The "rock-sugar sweetness" (冰糖甜) is not sugar-rich or cloying — it's a clean, crystalline sweetness with a faint cooling edge, like drinking mountain spring water on a warm day and tasting the freshness. After swallowing, a cool, sweet sensation rises gently from the throat and spreads. The "huigan" — the returning sweetness — stimulates saliva and fills the mouth with a lasting, moist sweetness. It's one of pu-erh tea's most celebrated sensory experiences.

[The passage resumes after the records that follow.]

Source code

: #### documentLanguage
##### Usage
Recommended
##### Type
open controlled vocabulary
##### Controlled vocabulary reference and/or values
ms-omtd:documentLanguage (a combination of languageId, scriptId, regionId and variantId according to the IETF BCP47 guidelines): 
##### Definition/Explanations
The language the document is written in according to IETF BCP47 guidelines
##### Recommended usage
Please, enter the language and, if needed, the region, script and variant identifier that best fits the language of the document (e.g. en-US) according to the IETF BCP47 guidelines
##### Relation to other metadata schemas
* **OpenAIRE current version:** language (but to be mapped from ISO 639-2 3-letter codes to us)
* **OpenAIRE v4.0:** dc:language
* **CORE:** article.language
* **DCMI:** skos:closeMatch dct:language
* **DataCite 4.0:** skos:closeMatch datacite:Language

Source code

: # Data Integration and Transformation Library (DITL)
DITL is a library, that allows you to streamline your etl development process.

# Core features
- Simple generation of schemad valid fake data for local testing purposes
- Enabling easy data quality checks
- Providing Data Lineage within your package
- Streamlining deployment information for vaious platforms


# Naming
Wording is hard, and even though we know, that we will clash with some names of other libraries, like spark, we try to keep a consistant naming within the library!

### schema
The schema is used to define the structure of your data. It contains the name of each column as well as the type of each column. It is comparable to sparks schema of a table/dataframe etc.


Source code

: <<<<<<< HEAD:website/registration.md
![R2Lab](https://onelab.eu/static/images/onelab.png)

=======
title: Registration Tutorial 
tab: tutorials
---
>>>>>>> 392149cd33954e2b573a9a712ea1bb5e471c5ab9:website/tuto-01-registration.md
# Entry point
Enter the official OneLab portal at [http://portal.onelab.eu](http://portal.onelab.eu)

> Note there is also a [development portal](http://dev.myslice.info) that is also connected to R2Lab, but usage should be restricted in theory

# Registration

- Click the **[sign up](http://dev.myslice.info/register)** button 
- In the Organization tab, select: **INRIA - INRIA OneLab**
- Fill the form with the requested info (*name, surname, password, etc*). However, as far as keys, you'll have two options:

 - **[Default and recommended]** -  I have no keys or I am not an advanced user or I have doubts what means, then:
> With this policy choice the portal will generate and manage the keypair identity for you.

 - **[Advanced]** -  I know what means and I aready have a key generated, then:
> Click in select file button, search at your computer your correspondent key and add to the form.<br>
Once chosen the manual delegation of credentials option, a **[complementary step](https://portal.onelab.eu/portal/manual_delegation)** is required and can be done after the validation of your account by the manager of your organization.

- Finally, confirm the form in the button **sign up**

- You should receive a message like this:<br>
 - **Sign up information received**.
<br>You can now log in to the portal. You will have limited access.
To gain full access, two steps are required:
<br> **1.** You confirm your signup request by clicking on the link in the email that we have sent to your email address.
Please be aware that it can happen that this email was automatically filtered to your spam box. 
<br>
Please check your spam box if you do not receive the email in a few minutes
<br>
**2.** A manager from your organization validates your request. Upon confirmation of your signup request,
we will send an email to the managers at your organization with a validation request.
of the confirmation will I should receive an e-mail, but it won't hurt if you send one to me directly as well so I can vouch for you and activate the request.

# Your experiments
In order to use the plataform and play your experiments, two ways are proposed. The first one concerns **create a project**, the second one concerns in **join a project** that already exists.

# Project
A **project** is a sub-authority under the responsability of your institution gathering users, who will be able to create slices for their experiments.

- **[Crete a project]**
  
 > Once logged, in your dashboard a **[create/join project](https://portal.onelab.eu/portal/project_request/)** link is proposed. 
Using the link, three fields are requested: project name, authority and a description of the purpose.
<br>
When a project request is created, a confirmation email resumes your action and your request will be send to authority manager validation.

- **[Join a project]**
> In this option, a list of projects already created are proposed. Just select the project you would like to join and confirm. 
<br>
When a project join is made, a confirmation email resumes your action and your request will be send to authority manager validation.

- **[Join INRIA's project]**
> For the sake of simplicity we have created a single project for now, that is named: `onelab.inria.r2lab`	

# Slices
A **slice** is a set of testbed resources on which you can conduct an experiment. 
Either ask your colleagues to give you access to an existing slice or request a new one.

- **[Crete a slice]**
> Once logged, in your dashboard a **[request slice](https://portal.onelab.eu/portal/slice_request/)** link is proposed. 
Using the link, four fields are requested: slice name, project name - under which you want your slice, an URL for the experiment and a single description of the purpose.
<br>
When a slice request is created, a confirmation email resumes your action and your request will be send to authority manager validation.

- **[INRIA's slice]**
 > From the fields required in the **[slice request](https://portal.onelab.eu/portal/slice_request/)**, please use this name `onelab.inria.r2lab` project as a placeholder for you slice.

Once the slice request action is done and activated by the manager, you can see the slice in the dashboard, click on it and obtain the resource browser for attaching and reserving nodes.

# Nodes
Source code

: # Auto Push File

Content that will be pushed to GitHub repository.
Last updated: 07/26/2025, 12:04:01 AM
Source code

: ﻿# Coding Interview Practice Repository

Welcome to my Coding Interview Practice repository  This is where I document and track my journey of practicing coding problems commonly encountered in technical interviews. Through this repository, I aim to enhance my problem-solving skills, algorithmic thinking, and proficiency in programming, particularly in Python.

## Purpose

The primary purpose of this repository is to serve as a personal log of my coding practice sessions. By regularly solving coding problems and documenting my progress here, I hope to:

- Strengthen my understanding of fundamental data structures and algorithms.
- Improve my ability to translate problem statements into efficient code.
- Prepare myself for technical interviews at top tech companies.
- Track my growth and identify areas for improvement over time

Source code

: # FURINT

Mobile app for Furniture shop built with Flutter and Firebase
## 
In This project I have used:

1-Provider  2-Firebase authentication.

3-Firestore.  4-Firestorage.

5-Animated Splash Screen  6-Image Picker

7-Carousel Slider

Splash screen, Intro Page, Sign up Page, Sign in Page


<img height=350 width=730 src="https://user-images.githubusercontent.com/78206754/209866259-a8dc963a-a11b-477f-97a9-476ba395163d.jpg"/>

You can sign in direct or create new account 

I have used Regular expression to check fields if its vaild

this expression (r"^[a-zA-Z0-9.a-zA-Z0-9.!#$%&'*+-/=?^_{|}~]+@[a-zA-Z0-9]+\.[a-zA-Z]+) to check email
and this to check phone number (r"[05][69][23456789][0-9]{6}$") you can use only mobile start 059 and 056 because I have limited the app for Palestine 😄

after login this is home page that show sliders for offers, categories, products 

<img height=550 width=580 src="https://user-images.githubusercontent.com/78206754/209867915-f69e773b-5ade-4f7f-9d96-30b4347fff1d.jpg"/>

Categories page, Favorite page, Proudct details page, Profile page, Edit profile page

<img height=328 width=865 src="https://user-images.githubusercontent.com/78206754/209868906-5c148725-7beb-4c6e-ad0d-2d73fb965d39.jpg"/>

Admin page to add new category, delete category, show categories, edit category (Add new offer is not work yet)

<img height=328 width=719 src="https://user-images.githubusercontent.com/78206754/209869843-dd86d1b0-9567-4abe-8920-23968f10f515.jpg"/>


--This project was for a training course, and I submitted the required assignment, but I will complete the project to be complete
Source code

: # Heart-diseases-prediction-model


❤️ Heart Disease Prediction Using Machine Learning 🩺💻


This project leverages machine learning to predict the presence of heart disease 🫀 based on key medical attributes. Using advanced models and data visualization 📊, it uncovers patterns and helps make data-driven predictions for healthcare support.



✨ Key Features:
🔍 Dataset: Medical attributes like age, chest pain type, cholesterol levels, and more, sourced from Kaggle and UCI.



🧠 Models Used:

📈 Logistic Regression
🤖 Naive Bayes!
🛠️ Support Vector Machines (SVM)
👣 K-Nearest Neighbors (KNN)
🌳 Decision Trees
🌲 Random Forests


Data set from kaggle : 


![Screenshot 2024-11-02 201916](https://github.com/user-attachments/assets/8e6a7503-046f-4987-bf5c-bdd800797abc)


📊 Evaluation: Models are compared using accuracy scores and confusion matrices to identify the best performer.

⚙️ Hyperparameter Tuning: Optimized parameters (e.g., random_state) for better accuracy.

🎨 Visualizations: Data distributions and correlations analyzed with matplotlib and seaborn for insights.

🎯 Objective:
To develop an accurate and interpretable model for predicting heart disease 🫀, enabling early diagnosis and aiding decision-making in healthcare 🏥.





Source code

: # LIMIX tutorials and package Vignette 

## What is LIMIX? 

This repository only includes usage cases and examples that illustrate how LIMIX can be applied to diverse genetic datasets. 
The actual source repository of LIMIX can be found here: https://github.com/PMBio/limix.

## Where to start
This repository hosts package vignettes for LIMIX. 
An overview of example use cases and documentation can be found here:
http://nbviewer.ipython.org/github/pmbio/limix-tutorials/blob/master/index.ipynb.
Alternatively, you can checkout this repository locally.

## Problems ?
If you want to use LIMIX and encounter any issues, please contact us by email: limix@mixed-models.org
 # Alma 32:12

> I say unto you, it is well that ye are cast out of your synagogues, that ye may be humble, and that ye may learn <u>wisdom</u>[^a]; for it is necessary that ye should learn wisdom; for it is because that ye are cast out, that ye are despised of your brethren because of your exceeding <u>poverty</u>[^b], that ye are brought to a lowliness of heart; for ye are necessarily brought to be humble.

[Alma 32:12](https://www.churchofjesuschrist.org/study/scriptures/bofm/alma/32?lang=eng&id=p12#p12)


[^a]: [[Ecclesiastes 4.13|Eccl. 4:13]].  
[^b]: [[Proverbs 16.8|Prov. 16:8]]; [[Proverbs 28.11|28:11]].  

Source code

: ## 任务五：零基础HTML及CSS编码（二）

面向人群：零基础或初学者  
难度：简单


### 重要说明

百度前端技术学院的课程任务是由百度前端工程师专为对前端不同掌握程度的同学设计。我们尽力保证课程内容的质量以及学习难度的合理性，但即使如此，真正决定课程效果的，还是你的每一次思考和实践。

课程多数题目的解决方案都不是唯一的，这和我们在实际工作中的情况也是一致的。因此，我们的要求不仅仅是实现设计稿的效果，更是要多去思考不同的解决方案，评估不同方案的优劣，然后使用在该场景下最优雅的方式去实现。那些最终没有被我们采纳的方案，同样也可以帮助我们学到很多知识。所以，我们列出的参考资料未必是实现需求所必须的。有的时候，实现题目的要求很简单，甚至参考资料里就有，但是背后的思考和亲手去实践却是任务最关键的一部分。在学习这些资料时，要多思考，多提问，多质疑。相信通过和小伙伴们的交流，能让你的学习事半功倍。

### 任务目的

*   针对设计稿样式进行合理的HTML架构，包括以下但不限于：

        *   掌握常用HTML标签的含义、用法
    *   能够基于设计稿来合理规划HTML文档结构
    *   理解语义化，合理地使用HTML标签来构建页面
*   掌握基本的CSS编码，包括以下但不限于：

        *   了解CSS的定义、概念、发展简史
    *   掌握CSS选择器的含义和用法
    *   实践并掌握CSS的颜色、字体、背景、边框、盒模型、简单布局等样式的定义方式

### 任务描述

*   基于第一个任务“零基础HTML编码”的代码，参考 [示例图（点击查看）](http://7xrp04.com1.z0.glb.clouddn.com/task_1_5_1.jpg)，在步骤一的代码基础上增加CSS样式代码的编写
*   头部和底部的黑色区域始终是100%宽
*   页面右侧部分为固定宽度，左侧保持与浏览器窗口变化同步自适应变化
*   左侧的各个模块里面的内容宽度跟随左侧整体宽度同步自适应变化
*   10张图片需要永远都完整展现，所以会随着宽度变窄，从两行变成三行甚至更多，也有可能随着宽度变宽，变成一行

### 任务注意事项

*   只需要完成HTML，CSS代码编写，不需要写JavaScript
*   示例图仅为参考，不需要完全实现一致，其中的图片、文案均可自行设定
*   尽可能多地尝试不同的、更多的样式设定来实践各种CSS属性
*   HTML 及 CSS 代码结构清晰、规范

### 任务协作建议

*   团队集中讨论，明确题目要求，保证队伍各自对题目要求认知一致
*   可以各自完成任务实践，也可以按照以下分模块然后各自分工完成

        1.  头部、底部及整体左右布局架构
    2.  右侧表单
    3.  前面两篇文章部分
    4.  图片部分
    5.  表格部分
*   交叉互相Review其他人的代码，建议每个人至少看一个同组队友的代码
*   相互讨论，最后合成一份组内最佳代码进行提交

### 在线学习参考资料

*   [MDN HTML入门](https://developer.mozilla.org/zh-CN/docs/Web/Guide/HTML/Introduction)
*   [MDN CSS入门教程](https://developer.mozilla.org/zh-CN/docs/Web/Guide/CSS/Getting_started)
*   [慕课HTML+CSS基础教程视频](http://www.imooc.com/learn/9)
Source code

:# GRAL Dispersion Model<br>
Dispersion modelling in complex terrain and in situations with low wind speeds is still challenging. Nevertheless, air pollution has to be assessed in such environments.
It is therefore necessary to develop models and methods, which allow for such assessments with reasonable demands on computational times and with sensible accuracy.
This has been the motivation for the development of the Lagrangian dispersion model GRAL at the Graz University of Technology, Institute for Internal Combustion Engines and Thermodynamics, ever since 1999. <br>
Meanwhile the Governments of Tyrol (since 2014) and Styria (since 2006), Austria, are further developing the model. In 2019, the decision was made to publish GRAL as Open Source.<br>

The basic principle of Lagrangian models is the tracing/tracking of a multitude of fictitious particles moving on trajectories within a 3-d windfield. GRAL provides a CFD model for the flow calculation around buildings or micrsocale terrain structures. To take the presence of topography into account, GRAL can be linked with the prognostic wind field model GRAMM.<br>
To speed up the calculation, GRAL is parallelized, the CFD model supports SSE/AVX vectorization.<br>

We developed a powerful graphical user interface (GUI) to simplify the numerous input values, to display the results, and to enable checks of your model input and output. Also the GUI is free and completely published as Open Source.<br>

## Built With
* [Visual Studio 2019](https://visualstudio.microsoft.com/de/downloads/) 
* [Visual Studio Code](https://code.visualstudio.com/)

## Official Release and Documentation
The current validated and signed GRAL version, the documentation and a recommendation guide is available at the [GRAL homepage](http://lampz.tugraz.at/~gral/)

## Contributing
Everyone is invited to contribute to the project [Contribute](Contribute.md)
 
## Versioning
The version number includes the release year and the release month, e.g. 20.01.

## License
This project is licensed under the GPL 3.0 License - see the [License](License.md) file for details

About caffeine in pu-erh: Like all real teas, raw pu-erh contains natural caffeine — actual caffeine content varies by brewing method, leaf-to-water ratio, and steeping time. Natural & Handcrafted: This product is made from natural tea leaves, hand-picked at dawn, iron-wok hand-fixed (sha qing / 杀青, <180°C), hand-rolled, and sun-dried using traditional "Dian Shai Qing" methods in Yunnan, China. It contains no artificial additives, flavorings, or preservatives. All flavor characteristics — including the signature rock-sugar sweetness and cooling throat sensation — are the natural result of the tea's growing environment, ancient-tree genetics, and traditional processing methods. This product is a traditional tea beverage and is not intended to diagnose, treat, cure, or prevent any disease.